Data entries:
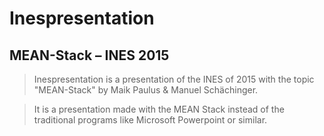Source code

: # Inespresentation
## MEAN-Stack – INES 2015

> Inespresentation is a presentation of the INES of 2015 with the topic "MEAN-Stack" by Maik Paulus & Manuel Schächinger.

> It is a presentation made with the MEAN Stack instead of the traditional programs like Microsoft Powerpoint or similar.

▶ What you have to do: Your reply should be the entries copied exactly, with all images omitted.

▶ Reply to the task:
Source code

: # Inespresentation
## MEAN-Stack – INES 2015

> Inespresentation is a presentation of the INES of 2015 with the topic "MEAN-Stack" by Maik Paulus & Manuel Schächinger.

> It is a presentation made with the MEAN Stack instead of the traditional programs like Microsoft Powerpoint or similar.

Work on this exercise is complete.